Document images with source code
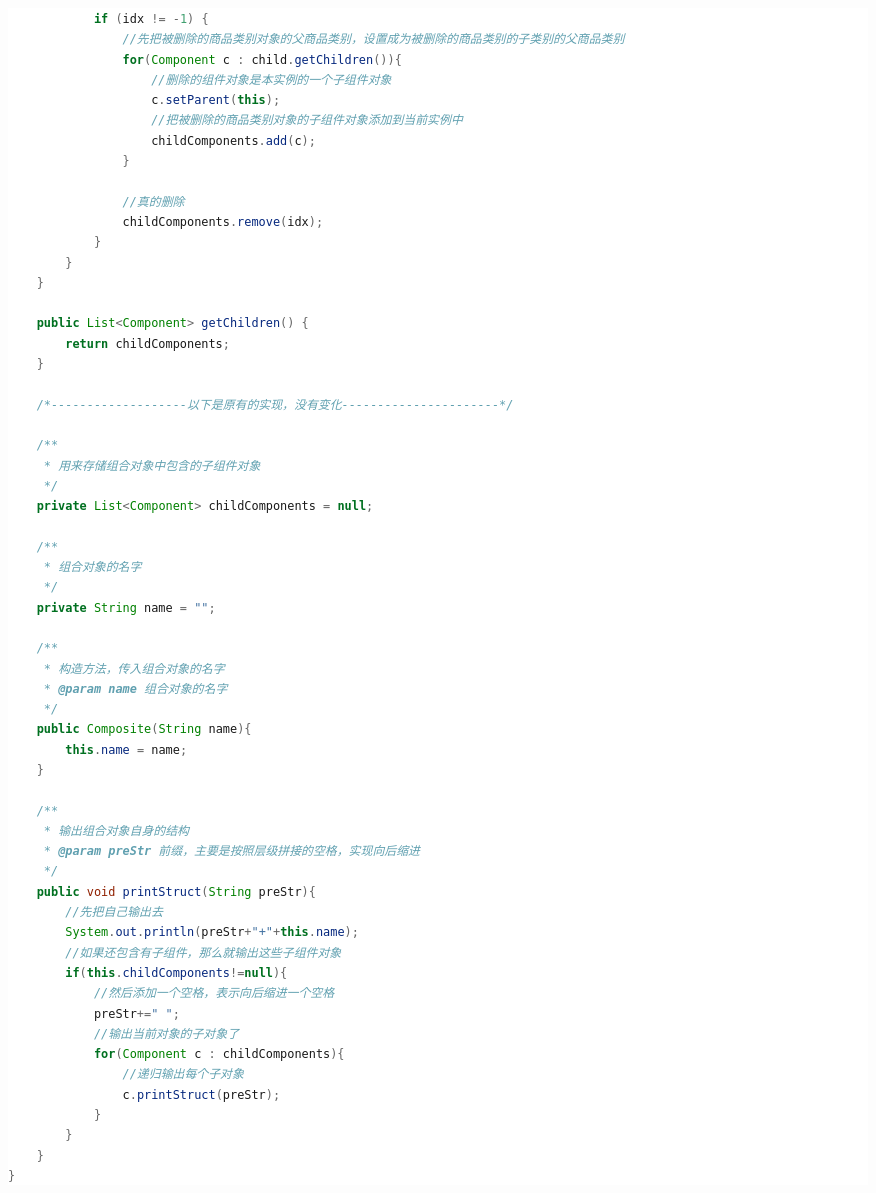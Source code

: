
 ```java
            if (idx != -1) {
                //先把被删除的商品类别对象的父商品类别，设置成为被删除的商品类别的子类别的父商品类别
                for(Component c : child.getChildren()){
                    //删除的组件对象是本实例的一个子组件对象
                    c.setParent(this);
                    //把被删除的商品类别对象的子组件对象添加到当前实例中
                    childComponents.add(c);
                }

                //真的删除
                childComponents.remove(idx);
            }
        }
    }

    public List<Component> getChildren() {
        return childComponents;
    }

    /*-------------------以下是原有的实现，没有变化----------------------*/

    /**
     * 用来存储组合对象中包含的子组件对象
     */
    private List<Component> childComponents = null;
    
    /**
     * 组合对象的名字
     */
    private String name = "";
    
    /**
     * 构造方法，传入组合对象的名字
     * @param name 组合对象的名字
     */
    public Composite(String name){
        this.name = name;
    }
    
    /**
     * 输出组合对象自身的结构
     * @param preStr 前缀，主要是按照层级拼接的空格，实现向后缩进
     */
    public void printStruct(String preStr){
        //先把自己输出去
        System.out.println(preStr+"+"+this.name);
        //如果还包含有子组件，那么就输出这些子组件对象
        if(this.childComponents!=null){
            //然后添加一个空格，表示向后缩进一个空格
            preStr+=" ";
            //输出当前对象的子对象了
            for(Component c : childComponents){
                //递归输出每个子对象
                c.printStruct(preStr);
            }
        }
    }
}
```
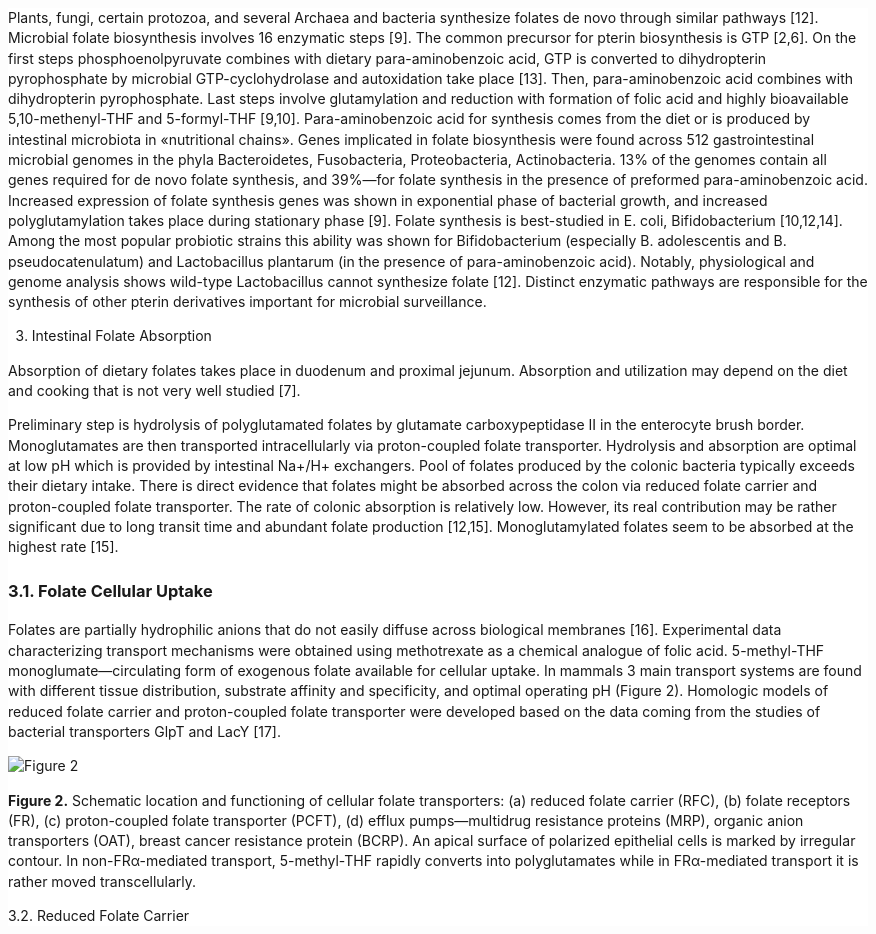 Plants, fungi, certain protozoa, and several Archaea and bacteria synthesize folates de novo through similar pathways [12]. Microbial folate biosynthesis involves 16 enzymatic steps [9]. The common precursor for pterin biosynthesis is GTP [2,6]. On the first steps phosphoenolpyruvate combines with dietary para-aminobenzoic acid, GTP is converted to dihydropterin pyrophosphate by microbial GTP-cyclohydrolase and autoxidation take place [13]. Then, para-aminobenzoic acid combines with dihydropterin pyrophosphate. Last steps involve glutamylation and reduction with formation of folic acid and highly bioavailable 5,10-methenyl-THF and 5-formyl-THF [9,10]. Para-aminobenzoic acid for synthesis comes from the diet or is produced by intestinal microbiota in «nutritional chains». Genes implicated in folate biosynthesis were found across 512 gastrointestinal microbial genomes in the phyla Bacteroidetes, Fusobacteria, Proteobacteria, Actinobacteria. 13% of the genomes contain all genes required for de novo folate synthesis, and 39%—for folate synthesis in the presence of preformed para-aminobenzoic acid. Increased expression of folate synthesis genes was shown in exponential phase of bacterial growth, and increased polyglutamylation takes place during stationary phase [9]. Folate synthesis is best-studied in E. coli, Bifidobacterium [10,12,14]. Among the most popular probiotic strains this ability was shown for Bifidobacterium (especially B. adolescentis and B. pseudocatenulatum) and Lactobacillus plantarum (in the presence of para-aminobenzoic acid). Notably, physiological and genome analysis shows wild-type Lactobacillus cannot synthesize folate [12]. Distinct enzymatic pathways are responsible for the synthesis of other pterin derivatives important for microbial surveillance.

3. Intestinal Folate Absorption

Absorption of dietary folates takes place in duodenum and proximal jejunum. Absorption and utilization may depend on the diet and cooking that is not very well studied [7].

Preliminary step is hydrolysis of polyglutamated folates by glutamate carboxypeptidase II in the enterocyte brush border. Monoglutamates are then transported intracellularly via proton-coupled folate transporter. Hydrolysis and absorption are optimal at low pH which is provided by intestinal Na+/H+ exchangers. Pool of folates produced by the colonic bacteria typically exceeds their dietary intake. There is direct evidence that folates might be absorbed across the colon via reduced folate carrier and proton-coupled folate transporter. The rate of colonic absorption is relatively low. However, its real contribution may be rather significant due to long transit time and abundant folate production [12,15]. Monoglutamylated folates seem to be absorbed at the highest rate [15].

### 3.1. Folate Cellular Uptake

Folates are partially hydrophilic anions that do not easily diffuse across biological membranes [16]. Experimental data characterizing transport mechanisms were obtained using methotrexate as a chemical analogue of folic acid. 5-methyl-THF monoglumate—circulating form of exogenous folate available for cellular uptake. In mammals 3 main transport systems are found with different tissue distribution, substrate affinity and specificity, and optimal operating pH (Figure 2). Homologic models of reduced folate carrier and proton-coupled folate transporter were developed based on the data coming from the studies of bacterial transporters GlpT and LacY [17].

![Figure 2](#)

**Figure 2.** Schematic location and functioning of cellular folate transporters: (a) reduced folate carrier (RFC), (b) folate receptors (FR), (c) proton-coupled folate transporter (PCFT), (d) efflux pumps—multidrug resistance proteins (MRP), organic anion transporters (OAT), breast cancer resistance protein (BCRP). An apical surface of polarized epithelial cells is marked by irregular contour. In non-FRα-mediated transport, 5-methyl-THF rapidly converts into polyglutamates while in FRα-mediated transport it is rather moved transcellularly.

3.2. Reduced Folate Carrier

| WHAT IS NEEDED |
Return the entries above exactly, skipping any images.

| SOLUTION TO THIS EXERCISE |
Source code

:
 ```java
            if (idx != -1) {
                //先把被删除的商品类别对象的父商品类别，设置成为被删除的商品类别的子类别的父商品类别
                for(Component c : child.getChildren()){
                    //删除的组件对象是本实例的一个子组件对象
                    c.setParent(this);
                    //把被删除的商品类别对象的子组件对象添加到当前实例中
                    childComponents.add(c);
                }

                //真的删除
                childComponents.remove(idx);
            }
        }
    }

    public List<Component> getChildren() {
        return childComponents;
    }

    /*-------------------以下是原有的实现，没有变化----------------------*/

    /**
     * 用来存储组合对象中包含的子组件对象
     */
    private List<Component> childComponents = null;
    
    /**
     * 组合对象的名字
     */
    private String name = "";
    
    /**
     * 构造方法，传入组合对象的名字
     * @param name 组合对象的名字
     */
    public Composite(String name){
        this.name = name;
    }
    
    /**
     * 输出组合对象自身的结构
     * @param preStr 前缀，主要是按照层级拼接的空格，实现向后缩进
     */
    public void printStruct(String preStr){
        //先把自己输出去
        System.out.println(preStr+"+"+this.name);
        //如果还包含有子组件，那么就输出这些子组件对象
        if(this.childComponents!=null){
            //然后添加一个空格，表示向后缩进一个空格
            preStr+=" ";
            //输出当前对象的子对象了
            for(Component c : childComponents){
                //递归输出每个子对象
                c.printStruct(preStr);
            }
        }
    }
}
```
 Plants, fungi, certain protozoa, and several Archaea and bacteria synthesize folates de novo through similar pathways [12]. Microbial folate biosynthesis involves 16 enzymatic steps [9]. The common precursor for pterin biosynthesis is GTP [2,6]. On the first steps phosphoenolpyruvate combines with dietary para-aminobenzoic acid, GTP is converted to dihydropterin pyrophosphate by microbial GTP-cyclohydrolase and autoxidation take place [13]. Then, para-aminobenzoic acid combines with dihydropterin pyrophosphate. Last steps involve glutamylation and reduction with formation of folic acid and highly bioavailable 5,10-methenyl-THF and 5-formyl-THF [9,10]. Para-aminobenzoic acid for synthesis comes from the diet or is produced by intestinal microbiota in «nutritional chains». Genes implicated in folate biosynthesis were found across 512 gastrointestinal microbial genomes in the phyla Bacteroidetes, Fusobacteria, Proteobacteria, Actinobacteria. 13% of the genomes contain all genes required for de novo folate synthesis, and 39%—for folate synthesis in the presence of preformed para-aminobenzoic acid. Increased expression of folate synthesis genes was shown in exponential phase of bacterial growth, and increased polyglutamylation takes place during stationary phase [9]. Folate synthesis is best-studied in E. coli, Bifidobacterium [10,12,14]. Among the most popular probiotic strains this ability was shown for Bifidobacterium (especially B. adolescentis and B. pseudocatenulatum) and Lactobacillus plantarum (in the presence of para-aminobenzoic acid). Notably, physiological and genome analysis shows wild-type Lactobacillus cannot synthesize folate [12]. Distinct enzymatic pathways are responsible for the synthesis of other pterin derivatives important for microbial surveillance.

3. Intestinal Folate Absorption

Absorption of dietary folates takes place in duodenum and proximal jejunum. Absorption and utilization may depend on the diet and cooking that is not very well studied [7].

Preliminary step is hydrolysis of polyglutamated folates by glutamate carboxypeptidase II in the enterocyte brush border. Monoglutamates are then transported intracellularly via proton-coupled folate transporter. Hydrolysis and absorption are optimal at low pH which is provided by intestinal Na+/H+ exchangers. Pool of folates produced by the colonic bacteria typically exceeds their dietary intake. There is direct evidence that folates might be absorbed across the colon via reduced folate carrier and proton-coupled folate transporter. The rate of colonic absorption is relatively low. However, its real contribution may be rather significant due to long transit time and abundant folate production [12,15]. Monoglutamylated folates seem to be absorbed at the highest rate [15].

### 3.1. Folate Cellular Uptake

Folates are partially hydrophilic anions that do not easily diffuse across biological membranes [16]. Experimental data characterizing transport mechanisms were obtained using methotrexate as a chemical analogue of folic acid. 5-methyl-THF monoglumate—circulating form of exogenous folate available for cellular uptake. In mammals 3 main transport systems are found with different tissue distribution, substrate affinity and specificity, and optimal operating pH (Figure 2). Homologic models of reduced folate carrier and proton-coupled folate transporter were developed based on the data coming from the studies of bacterial transporters GlpT and LacY [17].

![Figure 2](#)

**Figure 2.** Schematic location and functioning of cellular folate transporters: (a) reduced folate carrier (RFC), (b) folate receptors (FR), (c) proton-coupled folate transporter (PCFT), (d) efflux pumps—multidrug resistance proteins (MRP), organic anion transporters (OAT), breast cancer resistance protein (BCRP). An apical surface of polarized epithelial cells is marked by irregular contour. In non-FRα-mediated transport, 5-methyl-THF rapidly converts into polyglutamates while in FRα-mediated transport it is rather moved transcellularly.

3.2. Reduced Folate Carrier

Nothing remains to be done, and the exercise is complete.